SOURCE INFORMATION:
■ ■ ■ ■ ■ ■ ■
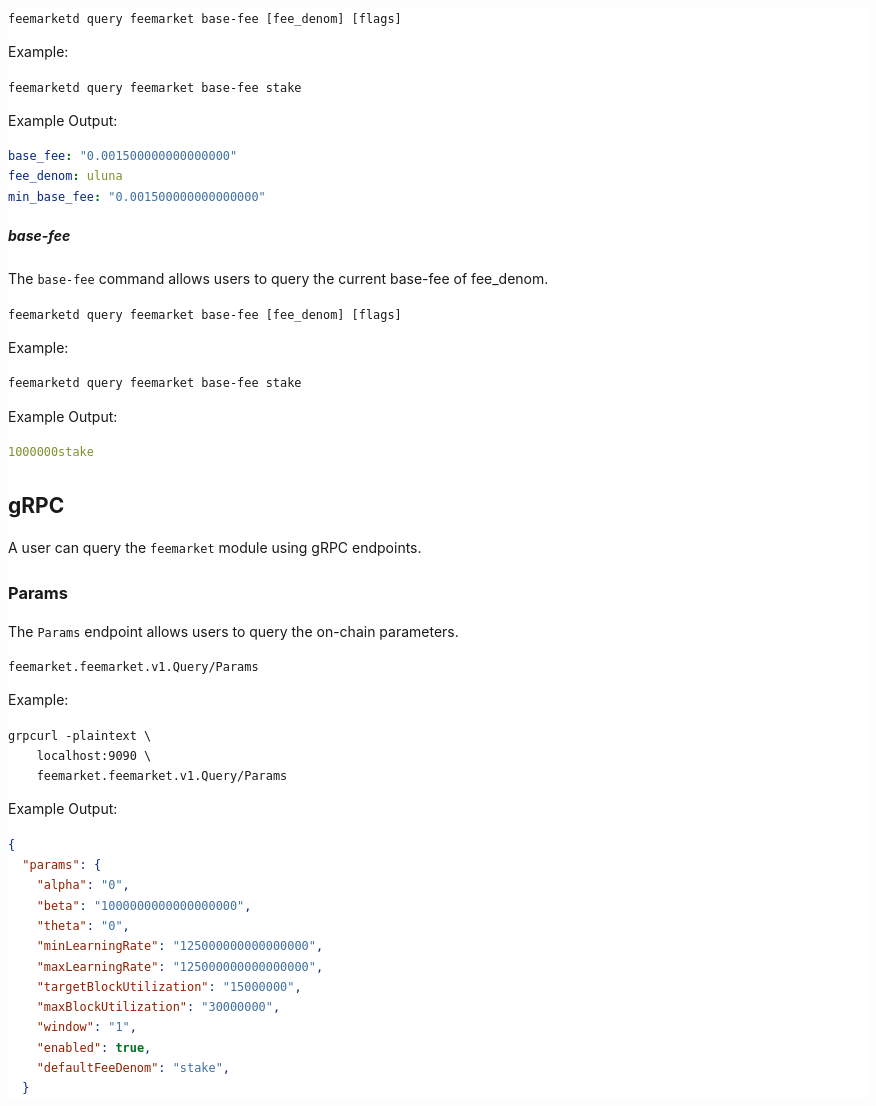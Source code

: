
 ```shell
feemarketd query feemarket base-fee [fee_denom] [flags]
```

Example:

```shell
feemarketd query feemarket base-fee stake
```

Example Output:

```yml
base_fee: "0.001500000000000000"
fee_denom: uluna
min_base_fee: "0.001500000000000000"
```

##### base-fee

The `base-fee` command allows users to query the current base-fee of fee_denom.

```shell
feemarketd query feemarket base-fee [fee_denom] [flags]
```

Example:

```shell
feemarketd query feemarket base-fee stake
```

Example Output:

```yml
1000000stake
```

## gRPC

A user can query the `feemarket` module using gRPC endpoints.

### Params

The `Params` endpoint allows users to query the on-chain parameters.

```shell
feemarket.feemarket.v1.Query/Params
```

Example:

```shell
grpcurl -plaintext \
    localhost:9090 \
    feemarket.feemarket.v1.Query/Params
```

Example Output:

```json
{
  "params": {
    "alpha": "0",
    "beta": "1000000000000000000",
    "theta": "0",
    "minLearningRate": "125000000000000000",
    "maxLearningRate": "125000000000000000",
    "targetBlockUtilization": "15000000",
    "maxBlockUtilization": "30000000",
    "window": "1",
    "enabled": true,
    "defaultFeeDenom": "stake",
  }
```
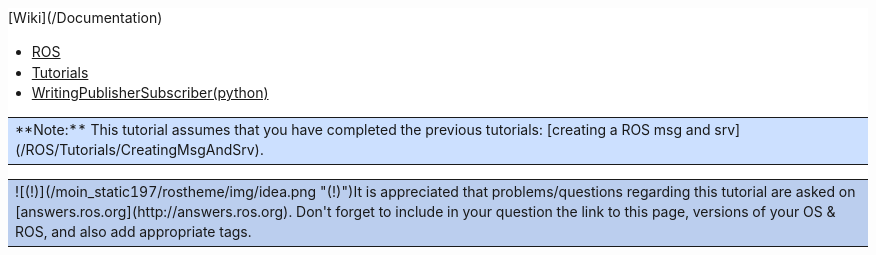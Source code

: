 <div id="interwiki"><span>[Wiki](/Documentation)</span></div>

*   [ROS](/ROS)
*   [Tutorials](/ROS/Tutorials)
*   [WritingPublisherSubscriber(python)](/action/fullsearch/ROS/Tutorials/WritingPublisherSubscriber%28python%29?action=fullsearch&context=180&value=linkto%3A%22ROS%2FTutorials%2FWritingPublisherSubscriber%28python%29%22 "Click to do a full-text search for this title")

<div dir="ltr" id="content" lang="en"><span class="anchor" id="top"></span><span class="anchor" id="line-1"></span><span class="anchor" id="line-2"></span><span class="anchor" id="line-3"></span><span class="anchor" id="line-4"></span><span class="anchor" id="line-5"></span><span class="anchor" id="line-6"></span><span class="anchor" id="line-7"></span><span class="anchor" id="line-8"></span><span class="anchor" id="line-9"></span><span class="anchor" id="line-10"></span><span class="anchor" id="line-11"></span><span class="anchor" id="line-12"></span><span class="anchor" id="line-13"></span><span class="anchor" id="line-14"></span><span class="anchor" id="line-15"></span><span class="anchor" id="line-16"></span><span class="anchor" id="line-17"></span><span class="anchor" id="line-18"></span><span class="anchor" id="line-19"></span>

<span class="anchor" id="line-1-1"></span><span class="anchor" id="line-2-1"></span>

<div>

<table>

<tbody>

<tr>

<td style="background-color: #cce0ff">**Note:** This tutorial assumes that you have completed the previous tutorials: [creating a ROS msg and srv](/ROS/Tutorials/CreatingMsgAndSrv).</td>

</tr>

</tbody>

</table>

</div>

<span class="anchor" id="line-3-1"></span><span class="anchor" id="line-4-1"></span><span class="anchor" id="line-5-1"></span><span class="anchor" id="line-6-1"></span>

<div>

<table>

<tbody>

<tr>

<td style="background-color: #bbceee">![(!)](/moin_static197/rostheme/img/idea.png "(!)")It is appreciated that problems/questions regarding this tutorial are asked on [answers.ros.org](http://answers.ros.org). Don't forget to include in your question the link to this page, versions of your OS & ROS, and also add appropriate tags.</td>

</tr>

</tbody>

</table>
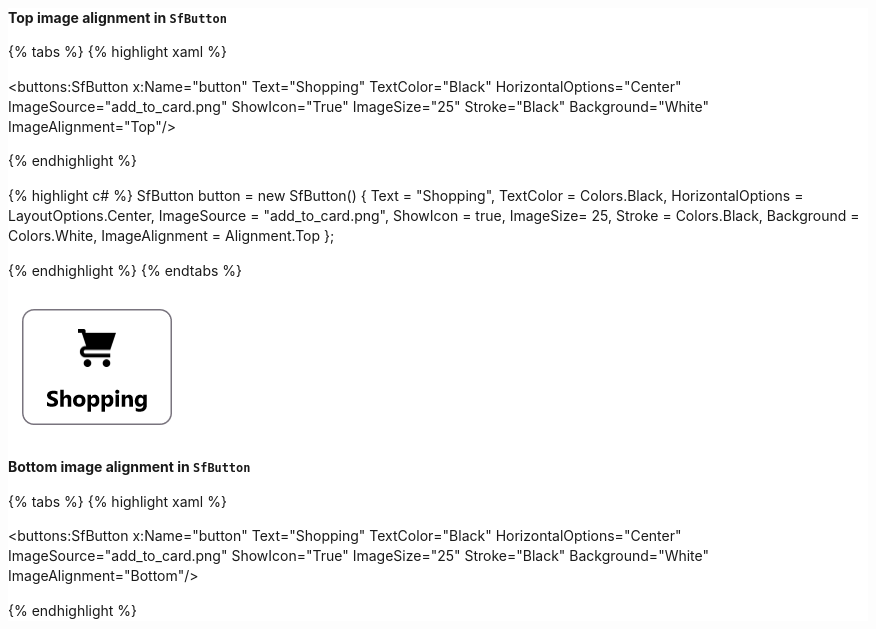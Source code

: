 **Top image alignment in `SfButton`**

{% tabs %}
{% highlight xaml %}

<buttons:SfButton x:Name="button" 
                Text="Shopping"
                TextColor="Black"
                HorizontalOptions="Center"
                ImageSource="add_to_card.png"
                ShowIcon="True" 
                ImageSize="25"
                Stroke="Black"
                Background="White"
                ImageAlignment="Top"/>

{% endhighlight %}

{% highlight c# %}
SfButton button = new SfButton()
{
    Text = "Shopping",
    TextColor = Colors.Black,
    HorizontalOptions = LayoutOptions.Center,
    ImageSource = "add_to_card.png",
    ShowIcon = true,
    ImageSize= 25,
    Stroke = Colors.Black,
    Background = Colors.White,
    ImageAlignment = Alignment.Top
};


{% endhighlight %}
{% endtabs %}

![SfButton with image with icon image with top alignment](images/customization-images/Button_imagealignment_top.png)

**Bottom image alignment in `SfButton`**

{% tabs %}
{% highlight xaml %}

<buttons:SfButton x:Name="button" 
                Text="Shopping"
                TextColor="Black"
                HorizontalOptions="Center"
                ImageSource="add_to_card.png"
                ShowIcon="True" 
                ImageSize="25"
                Stroke="Black"
                Background="White"
                ImageAlignment="Bottom"/>

{% endhighlight %}
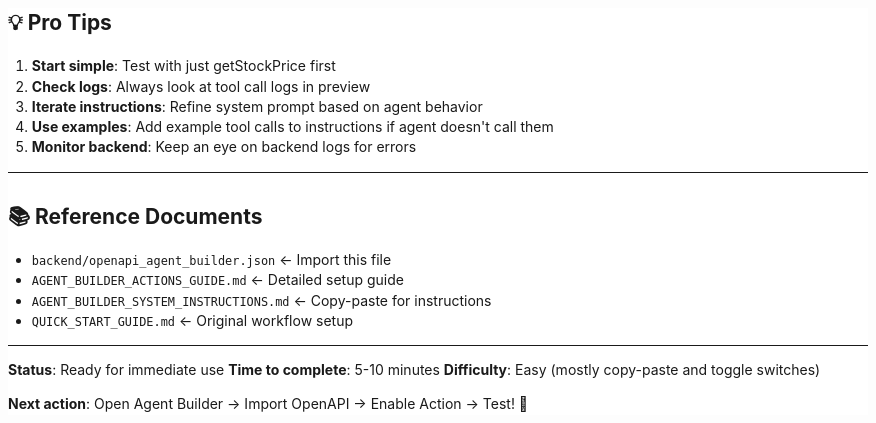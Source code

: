 ## 💡 Pro Tips

1. **Start simple**: Test with just getStockPrice first
2. **Check logs**: Always look at tool call logs in preview
3. **Iterate instructions**: Refine system prompt based on agent behavior
4. **Use examples**: Add example tool calls to instructions if agent doesn't call them
5. **Monitor backend**: Keep an eye on backend logs for errors

---

## 📚 Reference Documents

- `backend/openapi_agent_builder.json` ← Import this file
- `AGENT_BUILDER_ACTIONS_GUIDE.md` ← Detailed setup guide
- `AGENT_BUILDER_SYSTEM_INSTRUCTIONS.md` ← Copy-paste for instructions
- `QUICK_START_GUIDE.md` ← Original workflow setup

---

**Status**: Ready for immediate use
**Time to complete**: 5-10 minutes
**Difficulty**: Easy (mostly copy-paste and toggle switches)

**Next action**: Open Agent Builder → Import OpenAPI → Enable Action → Test! 🚀
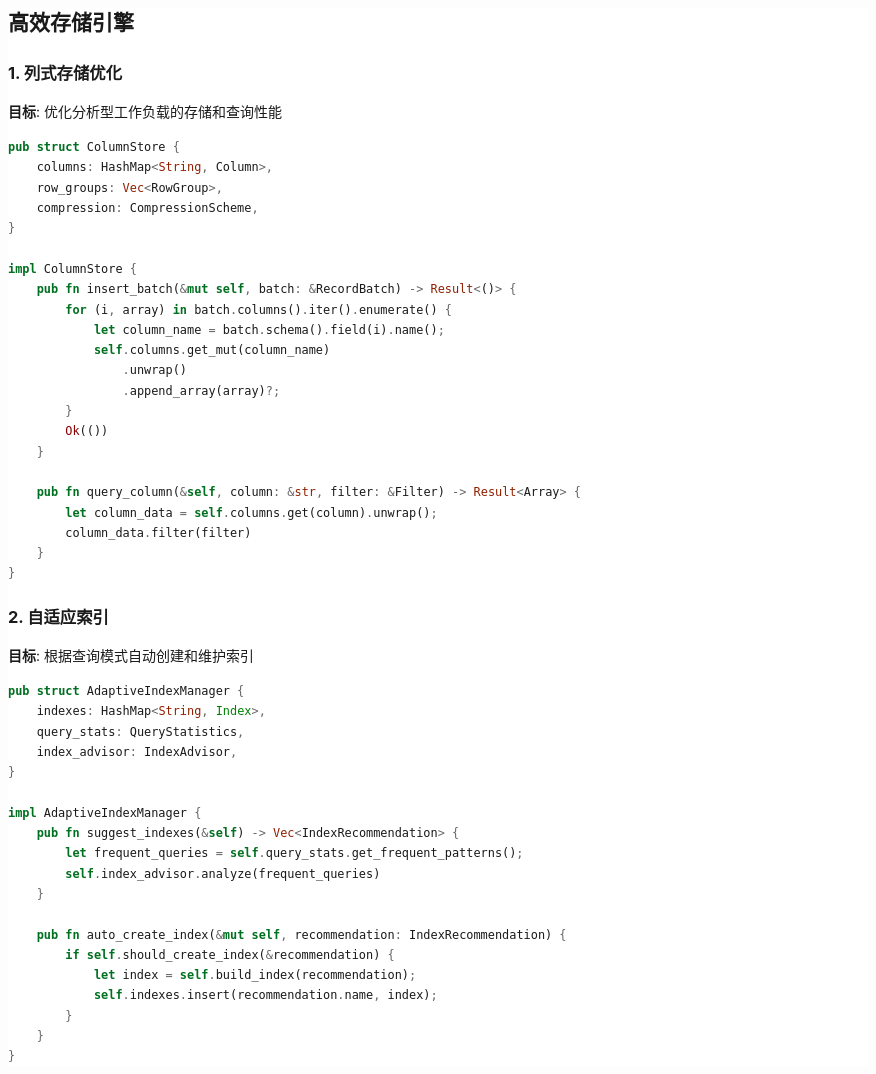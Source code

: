 ## 高效存储引擎

### 1. 列式存储优化

**目标**: 优化分析型工作负载的存储和查询性能

```rust
pub struct ColumnStore {
    columns: HashMap<String, Column>,
    row_groups: Vec<RowGroup>,
    compression: CompressionScheme,
}

impl ColumnStore {
    pub fn insert_batch(&mut self, batch: &RecordBatch) -> Result<()> {
        for (i, array) in batch.columns().iter().enumerate() {
            let column_name = batch.schema().field(i).name();
            self.columns.get_mut(column_name)
                .unwrap()
                .append_array(array)?;
        }
        Ok(())
    }

    pub fn query_column(&self, column: &str, filter: &Filter) -> Result<Array> {
        let column_data = self.columns.get(column).unwrap();
        column_data.filter(filter)
    }
}
```

### 2. 自适应索引

**目标**: 根据查询模式自动创建和维护索引

```rust
pub struct AdaptiveIndexManager {
    indexes: HashMap<String, Index>,
    query_stats: QueryStatistics,
    index_advisor: IndexAdvisor,
}

impl AdaptiveIndexManager {
    pub fn suggest_indexes(&self) -> Vec<IndexRecommendation> {
        let frequent_queries = self.query_stats.get_frequent_patterns();
        self.index_advisor.analyze(frequent_queries)
    }

    pub fn auto_create_index(&mut self, recommendation: IndexRecommendation) {
        if self.should_create_index(&recommendation) {
            let index = self.build_index(recommendation);
            self.indexes.insert(recommendation.name, index);
        }
    }
}
```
■ ■ ■ ■ ■ ■ ■
EXERCISE REQUIREMENTS:
If a line of the listing contains "setup", count it; state the final number and nothing more.

PROBLEM SOLUTION:
2